- Developers: The Infinite Kind, formerly Reilly Technologies
- Initial release: 1997
- Stable release: 2022.2 (build 4060) / October 12, 2021
- Written in: Java
- Operating system: Cross-platform (Linux, Mac OS, OS/2, Unix and Windows)
- Available in: English, Spanish, French, German and others
- Type: Accounting
- License: Proprietary
- Website: infinitekind.com/moneydance

= Moneydance =

Personal financial software application

Moneydance is a personal finance software application developed by The Infinite Kind, formerly developed by Reilly Technologies, USA. Written in Java, it can be run on many different computers and operating systems. Under the hood, Moneydance implements a double-entry bookkeeping system, but the user interface is geared towards non-accountants.
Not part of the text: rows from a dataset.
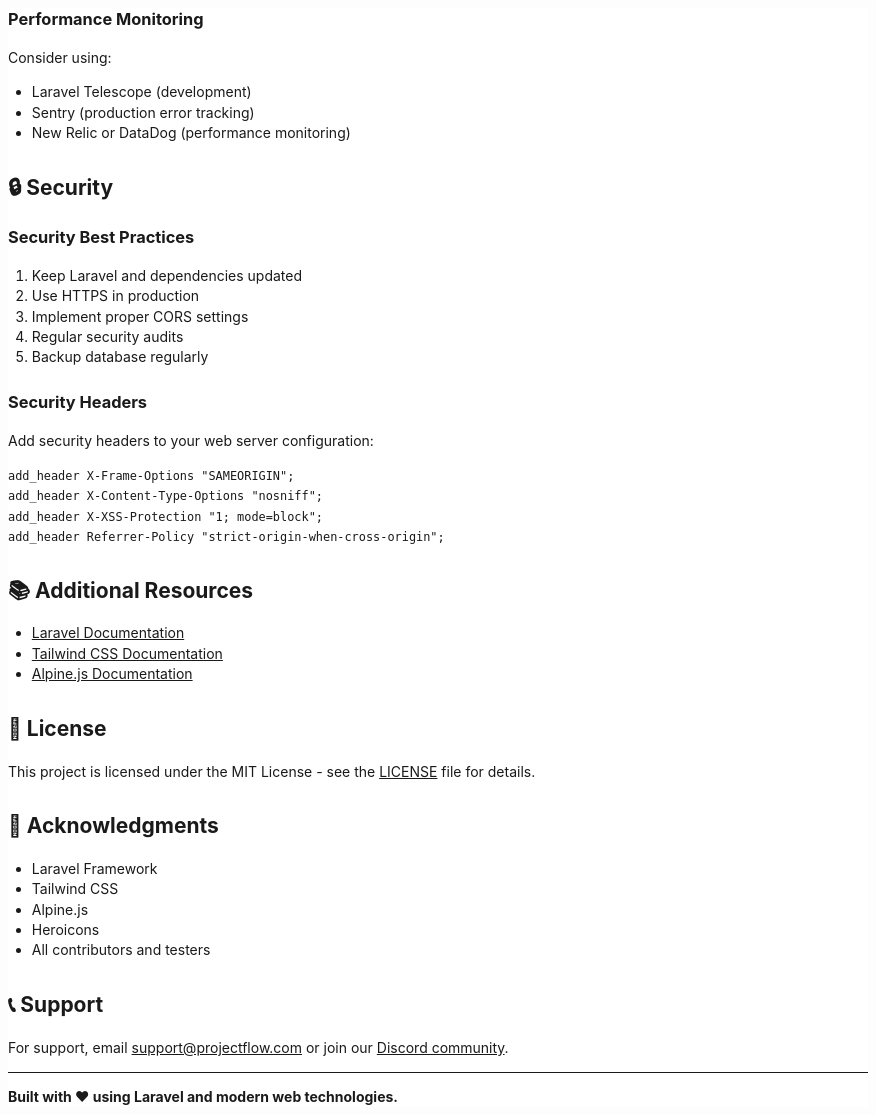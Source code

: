 ### **Performance Monitoring**

Consider using:
- Laravel Telescope (development)
- Sentry (production error tracking)  
- New Relic or DataDog (performance monitoring)

## 🔒 Security

### **Security Best Practices**

1. Keep Laravel and dependencies updated
2. Use HTTPS in production
3. Implement proper CORS settings
4. Regular security audits
5. Backup database regularly

### **Security Headers**

Add security headers to your web server configuration:

```nginx
add_header X-Frame-Options "SAMEORIGIN";
add_header X-Content-Type-Options "nosniff";
add_header X-XSS-Protection "1; mode=block";
add_header Referrer-Policy "strict-origin-when-cross-origin";
```

## 📚 Additional Resources

- [Laravel Documentation](https://laravel.com/docs)
- [Tailwind CSS Documentation](https://tailwindcss.com/docs)
- [Alpine.js Documentation](https://alpinejs.dev/)

## 📄 License

This project is licensed under the MIT License - see the [LICENSE](LICENSE) file for details.

## 🙏 Acknowledgments

- Laravel Framework
- Tailwind CSS
- Alpine.js
- Heroicons
- All contributors and testers

## 📞 Support

For support, email support@projectflow.com or join our [Discord community](https://discord.gg/projectflow).

---

**Built with ❤️ using Laravel and modern web technologies.**
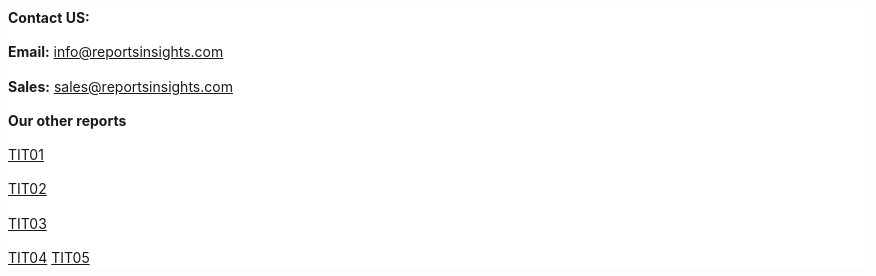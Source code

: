 <strong>Contact US:</strong>

<p class=""""><b>Email:</b> <a href=mailto:info@reportsinsights.com>info@reportsinsights.com</a></p>
<p class=""""><b>Sales:</b> <a href=mailto:sales@reportsinsights.com>sales@reportsinsights.com</a></p>

<strong>Our other reports</strong>

<a href=LIN01>TIT01</a>

<a href=LIN02>TIT02</a>

<a href=LIN03>TIT03</a>

<a href=LIN04>TIT04</a>
<a href=LIN05>TIT05</a>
Moneydance implements the OFX protocol to perform online banking and bill payment. Other features include check printing, graphing and reporting, scheduled transaction reminders, transaction tags, VAT/GST tracking, budget management and tracking, file encryption, and investment portfolio management.

Moneydance has been localized into French, German, UK English, Norwegian, Greek (partially), Spanish, Portuguese and Italian. UK supermarket Tesco's "Personal Finance" software is based on Moneydance.

An open application programming interface (API) is also available, allowing people to write extensions to the program.

The application is scriptable in jython.